◆ Task inputs:
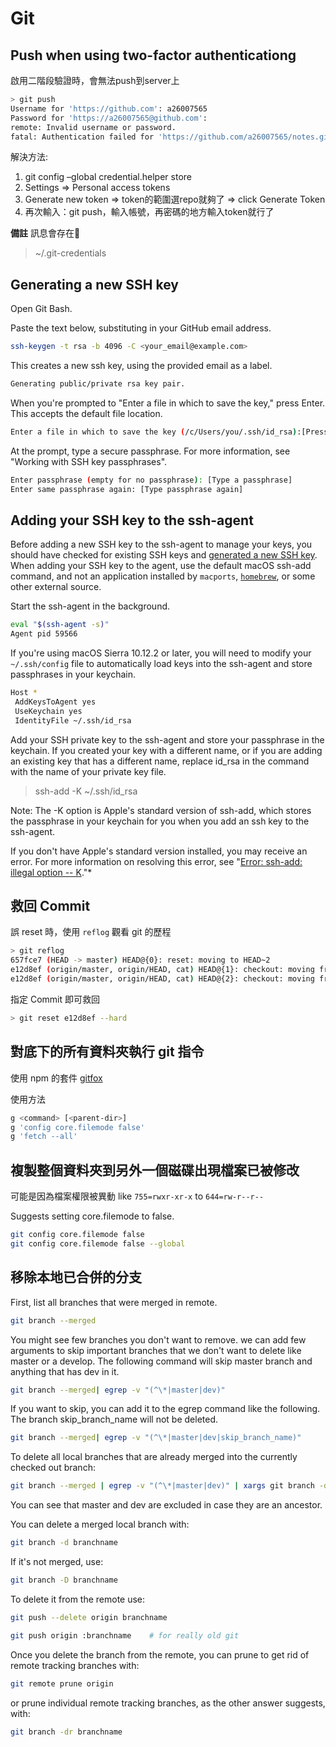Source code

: # Git

## Push when using two-factor authenticationg

啟用二階段驗證時，會無法push到server上

```sh
> git push
Username for 'https://github.com': a26007565
Password for 'https://a26007565@github.com':
remote: Invalid username or password.
fatal: Authentication failed for 'https://github.com/a26007565/notes.git/'
```

解決方法:

1. git config –global credential.helper store
2. Settings => Personal access tokens
3. Generate new token => token的範圍選repo就夠了 => click Generate Token
4. 再次輸入：git push，輸入帳號，再密碼的地方輸入token就行了

**備註** 訊息會存在
> ~/.git-credentials

## Generating a new SSH key

Open Git Bash.

Paste the text below, substituting in your GitHub email address.

```sh
ssh-keygen -t rsa -b 4096 -C <your_email@example.com>
```

This creates a new ssh key, using the provided email as a label.

```sh
Generating public/private rsa key pair.
```

When you're prompted to "Enter a file in which to save the key," press Enter. This accepts the default file location.

```sh
Enter a file in which to save the key (/c/Users/you/.ssh/id_rsa):[Press enter]
```

At the prompt, type a secure passphrase. For more information, see "Working with SSH key passphrases".

```sh
Enter passphrase (empty for no passphrase): [Type a passphrase]
Enter same passphrase again: [Type passphrase again]
```

## Adding your SSH key to the ssh-agent

Before adding a new SSH key to the ssh-agent to manage your keys, you should have checked for existing SSH keys and [generated a new SSH key](#generating-a-new-ssh-key).
When adding your SSH key to the agent, use the default macOS ssh-add command, and not an application installed by `macports`, [`homebrew`](../os/macOS.md#Homebrew-套件管理工具), or some other external source.

Start the ssh-agent in the background.

```sh
eval "$(ssh-agent -s)"
Agent pid 59566
```

If you're using macOS Sierra 10.12.2 or later, you will need to modify your `~/.ssh/config` file to automatically load keys into the ssh-agent and store passphrases in your keychain.

```sh
Host *
 AddKeysToAgent yes
 UseKeychain yes
 IdentityFile ~/.ssh/id_rsa
```

Add your SSH private key to the ssh-agent and store your passphrase in the keychain. If you created your key with a different name, or if you are adding an existing key that has a different name, replace id_rsa in the command with the name of your private key file.

> ssh-add -K ~/.ssh/id_rsa

Note: The -K option is Apple's standard version of ssh-add, which stores the passphrase in your keychain for you when you add an ssh key to the ssh-agent.

If you don't have Apple's standard version installed, you may receive an error. For more information on resolving this error, see "[Error: ssh-add: illegal option -- K](https://help.github.com/articles/error-ssh-add-illegal-option-k)."*

## 救回 Commit

誤 reset 時，使用 `reflog` 觀看 git 的歷程

```sh
> git reflog
657fce7 (HEAD -> master) HEAD@{0}: reset: moving to HEAD~2
e12d8ef (origin/master, origin/HEAD, cat) HEAD@{1}: checkout: moving from cat to master
e12d8ef (origin/master, origin/HEAD, cat) HEAD@{2}: checkout: moving from master to cat
```

指定 Commit 即可救回

```sh
> git reset e12d8ef --hard
```

## 對底下的所有資料夾執行 git 指令

使用 npm 的套件 [gitfox](!https://github.com/aibeb/gitfox)

使用方法

```sh
g <command> [<parent-dir>]
g 'config core.filemode false'
g 'fetch --all'
```

## 複製整個資料夾到另外一個磁碟出現檔案已被修改

可能是因為檔案權限被異動
like `755=rwxr-xr-x` to `644=rw-r--r--`

Suggests setting core.filemode to false.

```sh
git config core.filemode false
git config core.filemode false --global
```

## 移除本地已合併的分支

First, list all branches that were merged in remote.

```sh
git branch --merged
```

You might see few branches you don't want to remove. we can add few arguments to skip important branches that we don't want to delete like master or a develop. The following command will skip master branch and anything that has dev in it.

```sh
git branch --merged| egrep -v "(^\*|master|dev)"
```

If you want to skip, you can add it to the egrep command like the following. The branch skip_branch_name will not be deleted.

```sh
git branch --merged| egrep -v "(^\*|master|dev|skip_branch_name)"
```

To delete all local branches that are already merged into the currently checked out branch:

```sh
git branch --merged | egrep -v "(^\*|master|dev)" | xargs git branch -d
```

You can see that master and dev are excluded in case they are an ancestor.

You can delete a merged local branch with:

```sh
git branch -d branchname
```

If it's not merged, use:

```sh
git branch -D branchname
```

To delete it from the remote use:

```sh
git push --delete origin branchname

git push origin :branchname    # for really old git
```

Once you delete the branch from the remote, you can prune to get rid of remote tracking branches with:

```sh
git remote prune origin
```

or prune individual remote tracking branches, as the other answer suggests, with:

```sh
git branch -dr branchname
```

◆ Task goal:
Where does the string "macOS" occur in the material? Copy every line where it does.

◆ Response below:
When adding your SSH key to the agent, use the default macOS ssh-add command, and not an application installed by `macports`, [`homebrew`](../os/macOS.md#Homebrew-套件管理工具), or some other external source.
If you're using macOS Sierra 10.12.2 or later, you will need to modify your `~/.ssh/config` file to automatically load keys into the ssh-agent and store passphrases in your keychain.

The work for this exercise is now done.